- WHAT IS NEEDED
Scan the data below. Pull out each line where "template" occurs.

━━━━━━━━

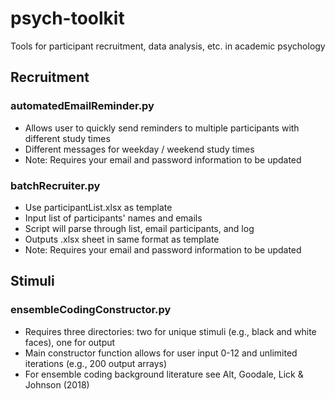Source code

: # psych-toolkit
Tools for participant recruitment, data analysis, etc. in academic psychology

## Recruitment
### automatedEmailReminder.py
- Allows user to quickly send reminders to multiple participants with different study times
- Different messages for weekday / weekend study times
- Note: Requires your email and password information to be updated

### batchRecruiter.py
- Use participantList.xlsx as template
- Input list of participants' names and emails
- Script will parse through list, email participants, and log
- Outputs .xlsx sheet in same format as template
- Note: Requires your email and password information to be updated

## Stimuli
### ensembleCodingConstructor.py
- Requires three directories: two for unique stimuli (e.g., black and white faces), one for output
- Main constructor function allows for user input 0-12 and unlimited iterations (e.g., 200 output arrays)
- For ensemble coding background literature see Alt, Goodale, Lick & Johnson (2018)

━━━━━━━━

- RESPONSE TO THE TASK
- Use participantList.xlsx as template
- Outputs .xlsx sheet in same format as template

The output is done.